Top of Records for this task

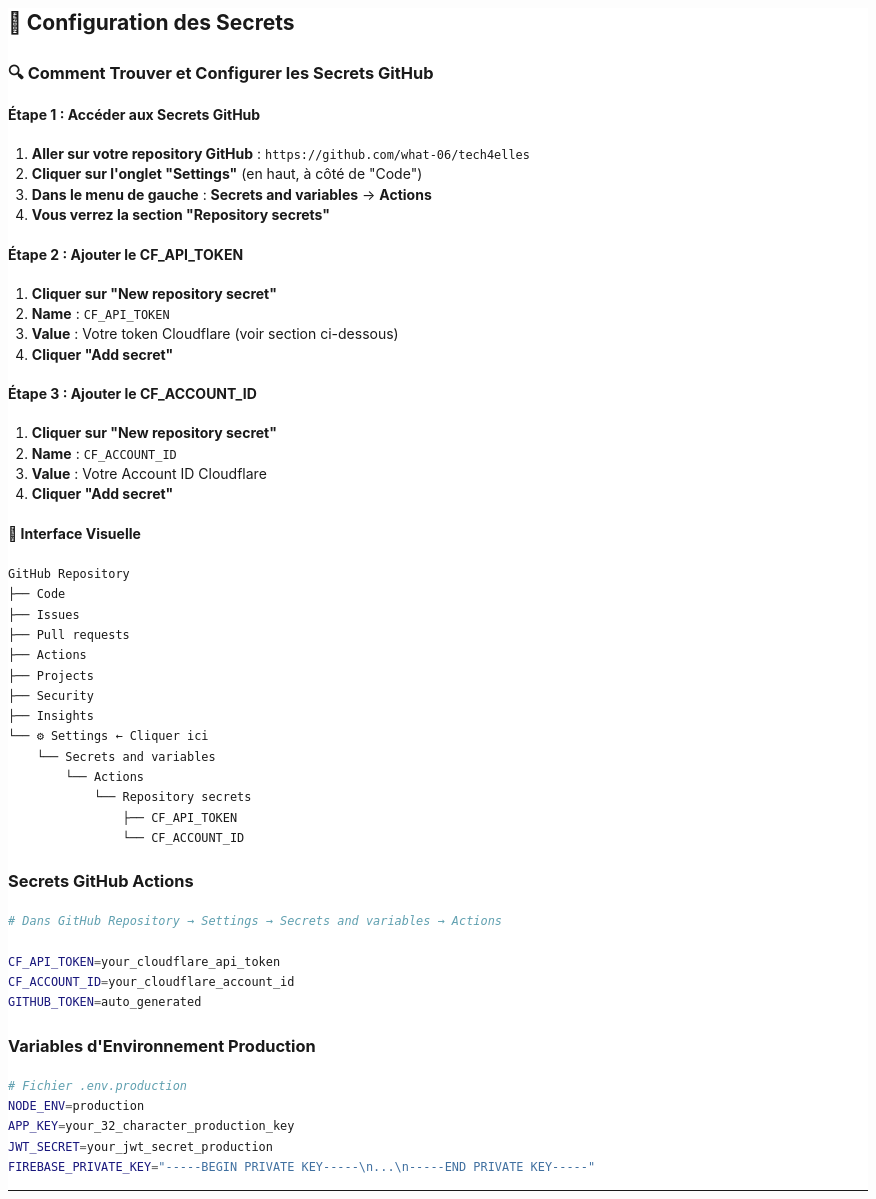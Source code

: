 
## 🔐 **Configuration des Secrets**

### **🔍 Comment Trouver et Configurer les Secrets GitHub**

#### **Étape 1 : Accéder aux Secrets GitHub**
1. **Aller sur votre repository GitHub** : `https://github.com/what-06/tech4elles`
2. **Cliquer sur l'onglet "Settings"** (en haut, à côté de "Code")
3. **Dans le menu de gauche** : **Secrets and variables** → **Actions**
4. **Vous verrez la section "Repository secrets"**

#### **Étape 2 : Ajouter le CF_API_TOKEN**
1. **Cliquer sur "New repository secret"**
2. **Name** : `CF_API_TOKEN`
3. **Value** : Votre token Cloudflare (voir section ci-dessous)
4. **Cliquer "Add secret"**

#### **Étape 3 : Ajouter le CF_ACCOUNT_ID**
1. **Cliquer sur "New repository secret"**
2. **Name** : `CF_ACCOUNT_ID`
3. **Value** : Votre Account ID Cloudflare
4. **Cliquer "Add secret"**

#### **📱 Interface Visuelle**
```
GitHub Repository
├── Code
├── Issues
├── Pull requests
├── Actions
├── Projects
├── Security
├── Insights
└── ⚙️ Settings ← Cliquer ici
    └── Secrets and variables
        └── Actions
            └── Repository secrets
                ├── CF_API_TOKEN
                └── CF_ACCOUNT_ID
```

### **Secrets GitHub Actions**
```bash
# Dans GitHub Repository → Settings → Secrets and variables → Actions

CF_API_TOKEN=your_cloudflare_api_token
CF_ACCOUNT_ID=your_cloudflare_account_id
GITHUB_TOKEN=auto_generated
```

### **Variables d'Environnement Production**
```bash
# Fichier .env.production
NODE_ENV=production
APP_KEY=your_32_character_production_key
JWT_SECRET=your_jwt_secret_production
FIREBASE_PRIVATE_KEY="-----BEGIN PRIVATE KEY-----\n...\n-----END PRIVATE KEY-----"
```

---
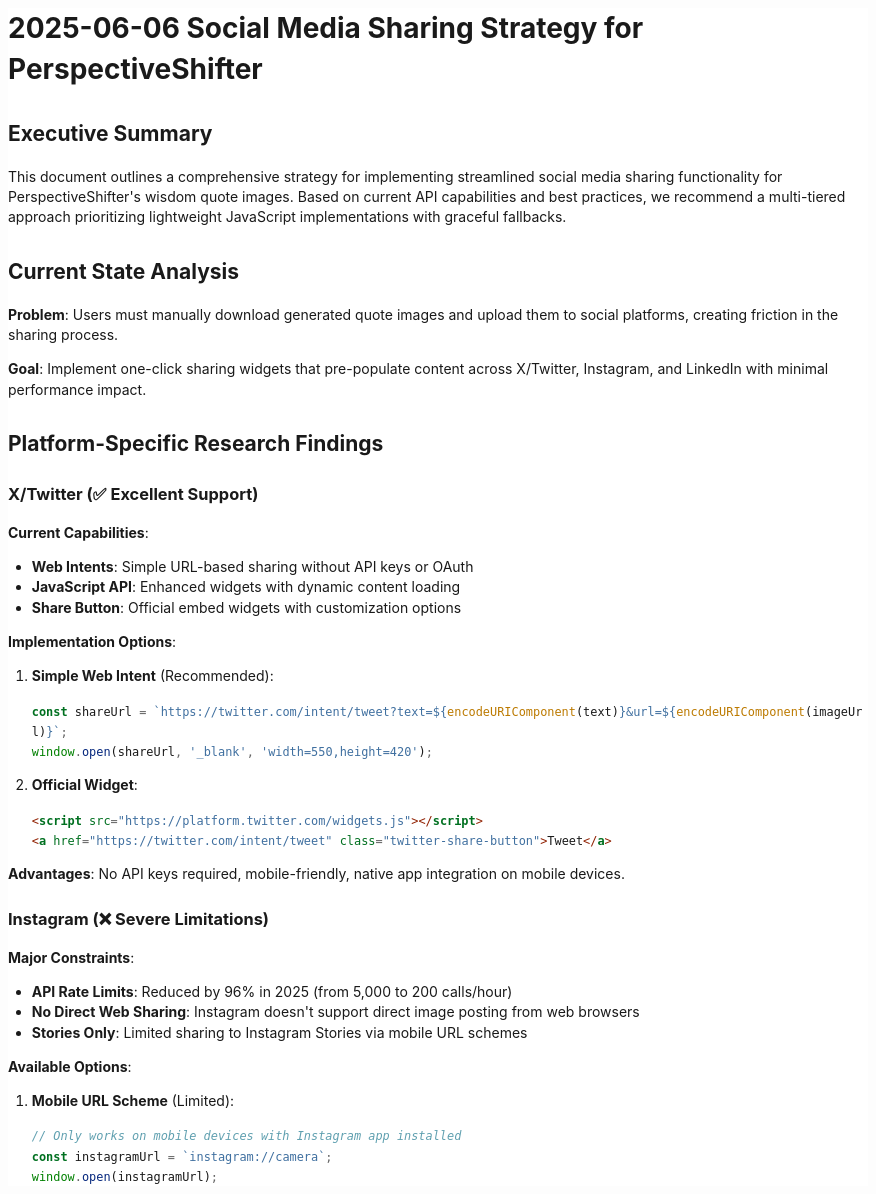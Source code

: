 # 2025-06-06 Social Media Sharing Strategy for PerspectiveShifter

## Executive Summary

This document outlines a comprehensive strategy for implementing streamlined social media sharing functionality for PerspectiveShifter's wisdom quote images. Based on current API capabilities and best practices, we recommend a multi-tiered approach prioritizing lightweight JavaScript implementations with graceful fallbacks.

## Current State Analysis

**Problem**: Users must manually download generated quote images and upload them to social platforms, creating friction in the sharing process.

**Goal**: Implement one-click sharing widgets that pre-populate content across X/Twitter, Instagram, and LinkedIn with minimal performance impact.

## Platform-Specific Research Findings

### X/Twitter (✅ Excellent Support)

**Current Capabilities**:
- **Web Intents**: Simple URL-based sharing without API keys or OAuth
- **JavaScript API**: Enhanced widgets with dynamic content loading
- **Share Button**: Official embed widgets with customization options

**Implementation Options**:
1. **Simple Web Intent** (Recommended):
   ```javascript
   const shareUrl = `https://twitter.com/intent/tweet?text=${encodeURIComponent(text)}&url=${encodeURIComponent(imageUrl)}`;
   window.open(shareUrl, '_blank', 'width=550,height=420');
   ```

2. **Official Widget**:
   ```html
   <script src="https://platform.twitter.com/widgets.js"></script>
   <a href="https://twitter.com/intent/tweet" class="twitter-share-button">Tweet</a>
   ```

**Advantages**: No API keys required, mobile-friendly, native app integration on mobile devices.

### Instagram (❌ Severe Limitations)

**Major Constraints**:
- **API Rate Limits**: Reduced by 96% in 2025 (from 5,000 to 200 calls/hour)
- **No Direct Web Sharing**: Instagram doesn't support direct image posting from web browsers
- **Stories Only**: Limited sharing to Instagram Stories via mobile URL schemes

**Available Options**:
1. **Mobile URL Scheme** (Limited):
   ```javascript
   // Only works on mobile devices with Instagram app installed
   const instagramUrl = `instagram://camera`;
   window.open(instagramUrl);
   ```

Bottom of Records for this task

- **Exercise aim**: Reproduce only the lines between the line containing "### Instagram (❌ Severe Limitations)" and the last line of the records, those two lines included, exactly.

- **Reply**:
### Instagram (❌ Severe Limitations)

**Major Constraints**:
- **API Rate Limits**: Reduced by 96% in 2025 (from 5,000 to 200 calls/hour)
- **No Direct Web Sharing**: Instagram doesn't support direct image posting from web browsers
- **Stories Only**: Limited sharing to Instagram Stories via mobile URL schemes

**Available Options**:
1. **Mobile URL Scheme** (Limited):
   ```javascript
   // Only works on mobile devices with Instagram app installed
   const instagramUrl = `instagram://camera`;
   window.open(instagramUrl);
   ```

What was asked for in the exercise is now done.